The particular site chosen for examination consisted of a field wall forming a D-shaped enclosure, 20m in diameter, attached to the side of a court tomb and which enclosed a small house site. The tomb consisted of a well preserved long cairn with the tops of some orthostatic stones protruding through the top indicating a probable two chamber design. The possible remains of a court were evident facing eastwards, while the enclosure was attached to the northern side of the cairn. The excavation examined two areas - the junction of one of the ends of the enclosure wall with the cairn and also the house structure.

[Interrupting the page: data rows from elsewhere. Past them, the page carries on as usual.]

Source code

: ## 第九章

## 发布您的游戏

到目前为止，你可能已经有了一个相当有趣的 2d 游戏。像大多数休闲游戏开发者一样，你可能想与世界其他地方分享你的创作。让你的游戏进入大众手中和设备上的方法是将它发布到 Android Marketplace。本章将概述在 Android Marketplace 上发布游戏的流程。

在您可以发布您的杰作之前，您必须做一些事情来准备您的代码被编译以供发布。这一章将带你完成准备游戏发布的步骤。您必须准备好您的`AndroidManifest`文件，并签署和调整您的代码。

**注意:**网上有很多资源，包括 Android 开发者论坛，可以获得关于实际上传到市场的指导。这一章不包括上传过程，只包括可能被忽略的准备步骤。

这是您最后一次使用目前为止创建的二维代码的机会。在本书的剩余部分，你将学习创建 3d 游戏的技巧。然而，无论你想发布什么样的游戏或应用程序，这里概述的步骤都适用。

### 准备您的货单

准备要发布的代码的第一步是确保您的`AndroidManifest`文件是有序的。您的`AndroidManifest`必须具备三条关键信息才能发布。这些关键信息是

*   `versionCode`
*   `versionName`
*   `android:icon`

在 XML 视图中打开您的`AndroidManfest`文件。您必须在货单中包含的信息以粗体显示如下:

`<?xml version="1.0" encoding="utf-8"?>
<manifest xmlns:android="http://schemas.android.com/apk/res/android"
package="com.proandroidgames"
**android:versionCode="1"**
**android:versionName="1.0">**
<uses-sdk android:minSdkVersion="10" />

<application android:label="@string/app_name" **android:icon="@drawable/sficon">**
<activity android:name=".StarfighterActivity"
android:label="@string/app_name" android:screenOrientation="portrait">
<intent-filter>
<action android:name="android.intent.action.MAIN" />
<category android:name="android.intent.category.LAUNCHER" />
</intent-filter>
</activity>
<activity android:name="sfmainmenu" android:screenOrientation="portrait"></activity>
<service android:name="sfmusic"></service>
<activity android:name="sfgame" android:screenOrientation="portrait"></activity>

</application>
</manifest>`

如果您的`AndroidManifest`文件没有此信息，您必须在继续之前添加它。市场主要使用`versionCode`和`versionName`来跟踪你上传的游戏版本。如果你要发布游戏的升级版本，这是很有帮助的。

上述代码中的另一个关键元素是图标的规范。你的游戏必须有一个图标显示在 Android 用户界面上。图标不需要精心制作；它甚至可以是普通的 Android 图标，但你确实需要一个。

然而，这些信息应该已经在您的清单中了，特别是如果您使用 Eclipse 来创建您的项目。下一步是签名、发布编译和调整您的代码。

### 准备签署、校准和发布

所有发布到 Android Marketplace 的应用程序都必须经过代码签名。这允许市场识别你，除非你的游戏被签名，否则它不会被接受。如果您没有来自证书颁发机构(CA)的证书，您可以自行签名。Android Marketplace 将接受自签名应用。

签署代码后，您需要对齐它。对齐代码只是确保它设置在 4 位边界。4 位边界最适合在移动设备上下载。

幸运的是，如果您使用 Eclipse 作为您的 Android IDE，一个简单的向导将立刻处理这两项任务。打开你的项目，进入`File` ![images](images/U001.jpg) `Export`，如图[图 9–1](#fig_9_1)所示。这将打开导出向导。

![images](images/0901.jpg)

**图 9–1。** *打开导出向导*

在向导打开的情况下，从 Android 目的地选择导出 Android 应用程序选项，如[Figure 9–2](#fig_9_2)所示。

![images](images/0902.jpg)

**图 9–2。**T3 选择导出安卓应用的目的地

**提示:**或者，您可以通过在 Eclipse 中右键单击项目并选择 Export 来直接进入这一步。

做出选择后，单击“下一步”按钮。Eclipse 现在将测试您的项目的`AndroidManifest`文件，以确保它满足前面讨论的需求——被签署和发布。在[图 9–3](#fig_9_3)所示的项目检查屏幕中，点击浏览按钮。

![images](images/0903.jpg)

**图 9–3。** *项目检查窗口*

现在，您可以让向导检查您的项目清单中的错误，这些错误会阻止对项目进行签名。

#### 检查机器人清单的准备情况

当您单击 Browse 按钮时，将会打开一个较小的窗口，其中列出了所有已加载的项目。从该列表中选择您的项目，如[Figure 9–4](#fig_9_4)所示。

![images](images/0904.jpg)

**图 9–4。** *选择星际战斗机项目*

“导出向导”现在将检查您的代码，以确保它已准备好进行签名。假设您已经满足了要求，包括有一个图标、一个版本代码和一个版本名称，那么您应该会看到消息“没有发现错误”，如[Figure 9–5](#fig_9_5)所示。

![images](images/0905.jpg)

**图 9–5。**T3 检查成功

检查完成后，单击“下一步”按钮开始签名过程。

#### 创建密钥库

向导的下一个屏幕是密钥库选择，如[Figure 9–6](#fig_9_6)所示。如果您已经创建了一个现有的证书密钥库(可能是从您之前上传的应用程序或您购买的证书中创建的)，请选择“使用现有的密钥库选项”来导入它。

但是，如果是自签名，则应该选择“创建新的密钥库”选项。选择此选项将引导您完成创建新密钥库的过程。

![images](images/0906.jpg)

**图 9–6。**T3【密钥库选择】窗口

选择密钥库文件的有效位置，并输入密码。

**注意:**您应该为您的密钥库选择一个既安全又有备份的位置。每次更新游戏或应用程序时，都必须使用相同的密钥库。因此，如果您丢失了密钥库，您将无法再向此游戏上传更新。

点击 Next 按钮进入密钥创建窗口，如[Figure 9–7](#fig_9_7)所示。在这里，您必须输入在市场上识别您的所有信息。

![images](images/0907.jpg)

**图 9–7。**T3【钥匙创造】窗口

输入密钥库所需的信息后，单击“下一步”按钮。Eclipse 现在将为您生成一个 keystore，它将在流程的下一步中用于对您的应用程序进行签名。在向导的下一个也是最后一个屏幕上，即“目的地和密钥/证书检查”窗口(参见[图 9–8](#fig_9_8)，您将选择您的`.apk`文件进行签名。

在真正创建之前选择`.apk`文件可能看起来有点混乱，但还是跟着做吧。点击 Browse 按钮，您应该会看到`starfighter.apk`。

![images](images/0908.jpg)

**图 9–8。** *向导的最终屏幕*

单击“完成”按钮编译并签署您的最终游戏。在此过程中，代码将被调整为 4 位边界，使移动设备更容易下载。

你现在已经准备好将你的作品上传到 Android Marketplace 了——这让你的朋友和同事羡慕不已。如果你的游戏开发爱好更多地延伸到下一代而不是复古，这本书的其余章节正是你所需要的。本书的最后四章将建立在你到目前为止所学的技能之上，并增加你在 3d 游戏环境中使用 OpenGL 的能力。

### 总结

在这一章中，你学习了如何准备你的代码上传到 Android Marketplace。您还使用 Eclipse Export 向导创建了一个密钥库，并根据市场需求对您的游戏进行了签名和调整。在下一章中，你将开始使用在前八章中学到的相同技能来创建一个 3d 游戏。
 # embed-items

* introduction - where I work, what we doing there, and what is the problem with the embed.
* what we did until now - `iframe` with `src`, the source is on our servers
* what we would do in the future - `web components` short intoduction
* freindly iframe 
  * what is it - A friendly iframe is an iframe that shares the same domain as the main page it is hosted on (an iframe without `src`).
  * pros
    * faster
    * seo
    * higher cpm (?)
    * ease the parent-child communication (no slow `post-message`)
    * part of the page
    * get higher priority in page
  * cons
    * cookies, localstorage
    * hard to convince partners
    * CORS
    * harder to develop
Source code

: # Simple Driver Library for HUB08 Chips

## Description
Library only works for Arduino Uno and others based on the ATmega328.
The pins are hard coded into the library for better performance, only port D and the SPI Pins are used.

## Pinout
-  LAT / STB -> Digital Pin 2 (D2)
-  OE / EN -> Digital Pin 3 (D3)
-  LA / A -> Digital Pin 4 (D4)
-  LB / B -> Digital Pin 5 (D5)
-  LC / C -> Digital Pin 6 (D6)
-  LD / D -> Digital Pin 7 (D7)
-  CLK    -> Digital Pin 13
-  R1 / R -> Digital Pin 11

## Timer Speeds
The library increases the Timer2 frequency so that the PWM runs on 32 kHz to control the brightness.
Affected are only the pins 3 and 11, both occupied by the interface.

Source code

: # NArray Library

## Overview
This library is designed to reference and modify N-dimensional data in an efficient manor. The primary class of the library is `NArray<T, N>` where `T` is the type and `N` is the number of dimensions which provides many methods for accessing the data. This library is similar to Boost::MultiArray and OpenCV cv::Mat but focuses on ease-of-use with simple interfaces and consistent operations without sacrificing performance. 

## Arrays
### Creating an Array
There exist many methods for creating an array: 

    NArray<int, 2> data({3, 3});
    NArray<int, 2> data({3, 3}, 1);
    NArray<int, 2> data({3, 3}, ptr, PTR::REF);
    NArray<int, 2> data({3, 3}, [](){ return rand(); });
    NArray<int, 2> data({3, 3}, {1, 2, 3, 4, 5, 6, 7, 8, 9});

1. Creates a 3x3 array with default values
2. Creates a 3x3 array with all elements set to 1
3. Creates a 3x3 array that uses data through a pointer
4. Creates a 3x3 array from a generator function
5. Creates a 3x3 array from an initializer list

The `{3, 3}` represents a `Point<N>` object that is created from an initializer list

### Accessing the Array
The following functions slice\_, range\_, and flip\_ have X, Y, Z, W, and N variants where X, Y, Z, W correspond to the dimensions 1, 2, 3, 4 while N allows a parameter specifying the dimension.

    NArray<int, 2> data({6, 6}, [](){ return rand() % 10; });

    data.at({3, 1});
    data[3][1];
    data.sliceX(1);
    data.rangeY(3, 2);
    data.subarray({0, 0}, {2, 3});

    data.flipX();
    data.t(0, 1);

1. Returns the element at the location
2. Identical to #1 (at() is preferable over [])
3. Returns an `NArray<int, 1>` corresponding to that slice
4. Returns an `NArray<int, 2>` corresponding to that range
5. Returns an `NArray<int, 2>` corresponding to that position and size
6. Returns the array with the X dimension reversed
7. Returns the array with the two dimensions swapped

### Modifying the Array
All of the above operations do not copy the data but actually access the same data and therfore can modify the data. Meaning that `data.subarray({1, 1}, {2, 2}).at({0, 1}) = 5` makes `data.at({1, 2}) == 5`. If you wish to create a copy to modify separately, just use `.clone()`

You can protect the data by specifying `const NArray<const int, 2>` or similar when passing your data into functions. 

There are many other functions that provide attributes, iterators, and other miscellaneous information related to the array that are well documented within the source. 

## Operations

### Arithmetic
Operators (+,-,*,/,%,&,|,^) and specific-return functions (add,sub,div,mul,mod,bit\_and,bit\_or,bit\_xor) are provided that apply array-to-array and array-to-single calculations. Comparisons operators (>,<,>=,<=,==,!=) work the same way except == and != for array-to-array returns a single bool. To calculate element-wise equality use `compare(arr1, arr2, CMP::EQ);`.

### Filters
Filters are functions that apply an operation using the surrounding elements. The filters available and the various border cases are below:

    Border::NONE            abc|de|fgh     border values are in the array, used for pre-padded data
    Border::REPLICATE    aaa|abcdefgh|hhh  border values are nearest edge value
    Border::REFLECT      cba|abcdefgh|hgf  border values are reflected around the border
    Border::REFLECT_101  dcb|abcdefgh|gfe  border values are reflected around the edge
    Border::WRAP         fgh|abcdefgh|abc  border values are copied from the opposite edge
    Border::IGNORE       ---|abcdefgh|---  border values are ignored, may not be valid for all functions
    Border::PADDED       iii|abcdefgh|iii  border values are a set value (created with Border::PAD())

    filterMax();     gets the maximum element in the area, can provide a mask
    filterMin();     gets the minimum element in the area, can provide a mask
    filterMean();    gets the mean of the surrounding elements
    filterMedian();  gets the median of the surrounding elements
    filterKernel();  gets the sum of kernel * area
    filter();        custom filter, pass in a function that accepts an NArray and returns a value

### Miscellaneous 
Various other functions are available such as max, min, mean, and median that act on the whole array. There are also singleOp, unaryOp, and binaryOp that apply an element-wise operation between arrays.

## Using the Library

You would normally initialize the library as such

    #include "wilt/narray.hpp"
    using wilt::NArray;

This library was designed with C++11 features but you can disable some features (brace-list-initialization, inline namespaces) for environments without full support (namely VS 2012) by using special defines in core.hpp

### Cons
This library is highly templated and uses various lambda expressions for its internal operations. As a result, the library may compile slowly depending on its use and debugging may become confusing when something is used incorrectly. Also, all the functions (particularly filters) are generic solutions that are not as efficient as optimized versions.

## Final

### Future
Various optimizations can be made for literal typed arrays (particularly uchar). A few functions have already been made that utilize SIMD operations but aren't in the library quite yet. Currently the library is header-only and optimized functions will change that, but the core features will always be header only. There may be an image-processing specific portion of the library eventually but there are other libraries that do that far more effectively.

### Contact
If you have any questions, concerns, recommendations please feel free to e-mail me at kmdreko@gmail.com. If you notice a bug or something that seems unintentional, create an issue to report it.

The junction of the tomb and wall had been completely masked by collapsed stones and by peat growth so a 5m wide portion of the cairn at the junction was examined. After removal of the collapsed stones a very well built drystone kerb retaining the cairn was revealed. This consisted of horizontally laid thick slabs and blocks of sandstone, and one vertically set slab, surviving to a maximum height of 0.7m, but judging from the amount of collapse may originally have stood to twice that height. The stones varied in thickness up to 0.25m and in length to over 2m. The enclosure wall had a facing of small horizontally laid sandstone slabs best preserved on the west side, and this also survived to a maximum height of 0.7m and had an original width of between 1m to 1.5m. It could be clearly seen that the wall was built prior to peat growth up against the kerb of the tomb but before collapse from the cairn. As the major collapse from the cairn had also occurred before peat growth, it seems likely that the enclosure, although built after the tomb, was probably contemporary with the use of the tomb.
The excavation of the house site within the enclosure revealed a square shaped structure approximately 2.5m-3m wide internally with a stone wall foundation mostly collapsed inwards. The entrance faced south-east in the centre of one side and was marked by a low flat topped threshold stone 0.82m long and 0.1m thick. This was approached by a pathway of five closely spaced flat sandstone slabs. In the centre of the structure there was a hearthstone cracked by heat and completely covered by a large quantity of charcoal. Surprisingly the only finds from the house were a few pieces of possibly worked chert although a good quality flint core and a flint flake were found nearby. The interior of the structure, however, was not completely excavated.
The nature of this structure was not clear before excavation; however, its small size, its closeness to the tomb and the scarcity of habitation refuse within may indicate a function perhaps connected with the rituals of burial within the tomb rather than as a normal domestic dwelling.
Overall the excavation was successful in establishing the relationship of the enclosure to the court tomb and in providing dating material from the house structure. The dating evidence in particular will be important in establishing a context for the whole complex of sites forming this rich prehistoric landscape.